TASK BRIEF: Filter the entries for the word "guidance". Copy each line in which it occurs.

--- STORED DATA ---

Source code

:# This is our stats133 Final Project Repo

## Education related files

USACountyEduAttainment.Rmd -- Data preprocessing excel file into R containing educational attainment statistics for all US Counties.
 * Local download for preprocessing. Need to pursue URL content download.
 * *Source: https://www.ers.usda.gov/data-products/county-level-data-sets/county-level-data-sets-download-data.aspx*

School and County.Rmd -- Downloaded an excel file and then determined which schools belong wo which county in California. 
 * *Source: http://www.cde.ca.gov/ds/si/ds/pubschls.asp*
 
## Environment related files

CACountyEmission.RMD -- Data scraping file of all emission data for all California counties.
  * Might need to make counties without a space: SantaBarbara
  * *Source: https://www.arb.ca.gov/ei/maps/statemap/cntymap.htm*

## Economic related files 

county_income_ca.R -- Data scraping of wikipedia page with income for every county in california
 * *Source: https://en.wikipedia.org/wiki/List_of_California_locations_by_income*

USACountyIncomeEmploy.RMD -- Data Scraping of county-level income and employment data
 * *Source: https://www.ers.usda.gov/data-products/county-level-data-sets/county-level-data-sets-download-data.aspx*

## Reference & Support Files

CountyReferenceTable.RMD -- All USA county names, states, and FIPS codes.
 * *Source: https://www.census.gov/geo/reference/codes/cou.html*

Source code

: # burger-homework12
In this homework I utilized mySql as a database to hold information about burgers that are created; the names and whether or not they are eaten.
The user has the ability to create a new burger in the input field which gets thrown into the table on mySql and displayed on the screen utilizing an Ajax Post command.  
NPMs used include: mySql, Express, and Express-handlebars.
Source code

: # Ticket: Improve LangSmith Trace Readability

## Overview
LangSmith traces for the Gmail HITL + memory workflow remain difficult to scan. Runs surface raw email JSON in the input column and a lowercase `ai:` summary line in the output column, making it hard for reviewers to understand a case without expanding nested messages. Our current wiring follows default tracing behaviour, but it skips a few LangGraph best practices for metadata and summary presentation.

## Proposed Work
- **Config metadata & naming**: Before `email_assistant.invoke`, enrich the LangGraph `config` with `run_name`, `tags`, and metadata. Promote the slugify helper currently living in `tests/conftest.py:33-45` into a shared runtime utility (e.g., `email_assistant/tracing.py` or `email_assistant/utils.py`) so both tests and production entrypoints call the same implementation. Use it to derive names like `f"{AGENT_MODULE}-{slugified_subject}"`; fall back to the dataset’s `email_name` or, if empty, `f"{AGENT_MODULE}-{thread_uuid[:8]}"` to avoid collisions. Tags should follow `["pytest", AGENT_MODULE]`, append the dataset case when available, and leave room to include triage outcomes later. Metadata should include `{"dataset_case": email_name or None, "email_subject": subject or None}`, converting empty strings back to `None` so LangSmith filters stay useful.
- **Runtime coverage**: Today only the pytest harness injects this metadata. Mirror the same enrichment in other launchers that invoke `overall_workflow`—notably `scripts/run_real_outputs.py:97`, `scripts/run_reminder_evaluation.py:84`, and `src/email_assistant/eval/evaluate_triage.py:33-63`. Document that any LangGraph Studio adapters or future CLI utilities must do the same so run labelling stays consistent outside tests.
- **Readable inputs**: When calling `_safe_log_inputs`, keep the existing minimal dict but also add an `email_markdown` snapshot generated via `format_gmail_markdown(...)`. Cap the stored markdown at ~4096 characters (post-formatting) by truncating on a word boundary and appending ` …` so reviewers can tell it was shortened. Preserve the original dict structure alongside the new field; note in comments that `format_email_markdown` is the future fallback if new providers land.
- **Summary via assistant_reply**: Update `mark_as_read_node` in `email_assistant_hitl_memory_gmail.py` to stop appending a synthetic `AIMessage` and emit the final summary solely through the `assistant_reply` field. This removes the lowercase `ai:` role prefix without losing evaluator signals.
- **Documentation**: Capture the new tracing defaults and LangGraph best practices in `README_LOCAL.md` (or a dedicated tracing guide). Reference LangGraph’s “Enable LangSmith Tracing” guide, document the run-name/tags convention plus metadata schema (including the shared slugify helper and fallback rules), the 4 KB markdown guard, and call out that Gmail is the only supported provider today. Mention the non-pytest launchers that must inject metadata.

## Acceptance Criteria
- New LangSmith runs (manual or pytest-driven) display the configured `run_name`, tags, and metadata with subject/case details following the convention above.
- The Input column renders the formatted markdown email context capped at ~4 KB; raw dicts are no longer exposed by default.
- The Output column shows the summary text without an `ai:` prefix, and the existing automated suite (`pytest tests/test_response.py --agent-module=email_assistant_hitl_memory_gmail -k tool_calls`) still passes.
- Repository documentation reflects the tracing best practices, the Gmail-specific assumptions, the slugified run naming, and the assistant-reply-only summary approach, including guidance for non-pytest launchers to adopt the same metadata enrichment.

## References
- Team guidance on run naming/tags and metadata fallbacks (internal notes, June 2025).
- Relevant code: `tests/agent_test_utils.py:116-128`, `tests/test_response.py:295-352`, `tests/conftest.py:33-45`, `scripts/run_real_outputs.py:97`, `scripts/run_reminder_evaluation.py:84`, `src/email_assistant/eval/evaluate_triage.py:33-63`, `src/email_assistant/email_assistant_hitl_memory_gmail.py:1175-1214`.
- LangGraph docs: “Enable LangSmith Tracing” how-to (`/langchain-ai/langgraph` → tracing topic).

---

TASK SOLUTION:
- Repository documentation reflects the tracing best practices, the Gmail-specific assumptions, the slugified run naming, and the assistant-reply-only summary approach, including guidance for non-pytest launchers to adopt the same metadata enrichment.
- Team guidance on run naming/tags and metadata fallbacks (internal notes, June 2025).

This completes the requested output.